Arcadian Rustbelt is a restitutive attempt to answer the question: Was there a second generation of the English poetic underground? All too often the answer has taken the form of the comforting Cambridge-centric myth that meaningful activity ceased at some point between the lost battle for the soul of the Poetry Society at Earl’s Court in 1977 and the election of Margaret Thatcher in 1979, followed by a poetic Ice Age that dragged on until the latter half of the 1990s and the advent of Barque and CCCP.
Rolling back the Motion/Morrison-Poetry Review-Faber clampdown, Arcadian Rustbelt operates on the principle that ‘if you’re indicted, you’re invited’, collecting formally innovative and radical poets who emerged after 1980 but before 1994: David Annwn, Michael Ayres, Elisabeth Bletsoe, Adrian Clarke, Kelvin Corcoran, Ian Davidson, Andrew Duncan, Harry Gilonis, John Goodby, Paul Green, Khaled Hakim, Graham Hartill, Nicki Jackowska, Keith Jafrate, Elizabeth James, Daniel Lane, Andrew Lawson, D.S. Marriott, Anthony Mellors, Rod Mengham, Kevin Nolan, Val Pancucci, Frances Presley, David Rees, Robert Sheppard, Simon Smith, Vittoria Vaughan, and Nigel Wheale. Such chronological parameters are inevitably a tad crude, as the editors understand, but necessary; and the quantity and quality of the poetry on show gives a resoundingly affirmative answer to the opening gambit of their question. In doing so they recover an whole era – roughly, of underground poets born between 1950 and 1963.

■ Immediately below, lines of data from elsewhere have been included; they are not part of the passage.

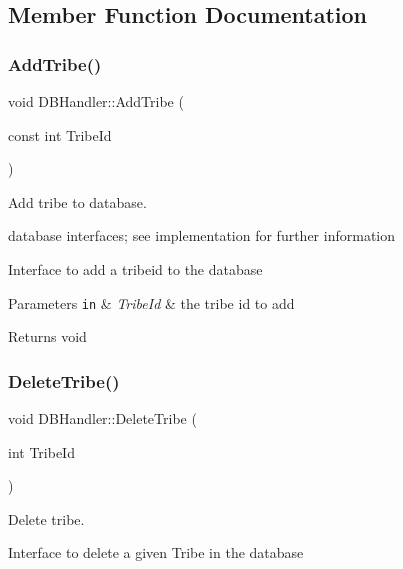 \subsection{Member Function Documentation}
\mbox{\label{class_d_b_handler_a8bf2abc53f0c4d7041fd8dacd3195df6}} 
\subsubsection{\texorpdfstring{Add\+Tribe()}{AddTribe()}}
{\footnotesize\ttfamily void D\+B\+Handler\+::\+Add\+Tribe (\begin{DoxyParamCaption}\item[{const int}]{Tribe\+Id }\end{DoxyParamCaption})}



Add tribe to database. 

database interfaces; see implementation for further information

Interface to add a tribeid to the database


\begin{DoxyParams}[1]{Parameters}
\mbox{\tt in}  & {\em Tribe\+Id} & the tribe id to add \\
\hline
\end{DoxyParams}
\begin{DoxyReturn}{Returns}
void 
\end{DoxyReturn}
\mbox{\label{class_d_b_handler_ad58b74ff1ddb803d2fe7e93744c6eb5f}} 
\subsubsection{\texorpdfstring{Delete\+Tribe()}{DeleteTribe()}}
{\footnotesize\ttfamily void D\+B\+Handler\+::\+Delete\+Tribe (\begin{DoxyParamCaption}\item[{int}]{Tribe\+Id }\end{DoxyParamCaption})}



Delete tribe. 

Interface to delete a given Tribe in the database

The scope of the material reflects an intimate knowledge of the scene at the time, and revisits the finest moments of magazines such as Equofinality, Angel Exhaust, Odyssey, fragmente and Grille. As well as its 289 pages of poetry, Arcadian Rustbelt includes blip biogs for each author, plus prose statements by six of the poets, giving additional granular context. It includes poets who died, emigrated, or left the poetry business altogether. Looking at the evidence as set out here it may seem strange how a fixed picture can form and become the surface of repression, hiding everything that is beneath it, or lateral to it. But any surface can break.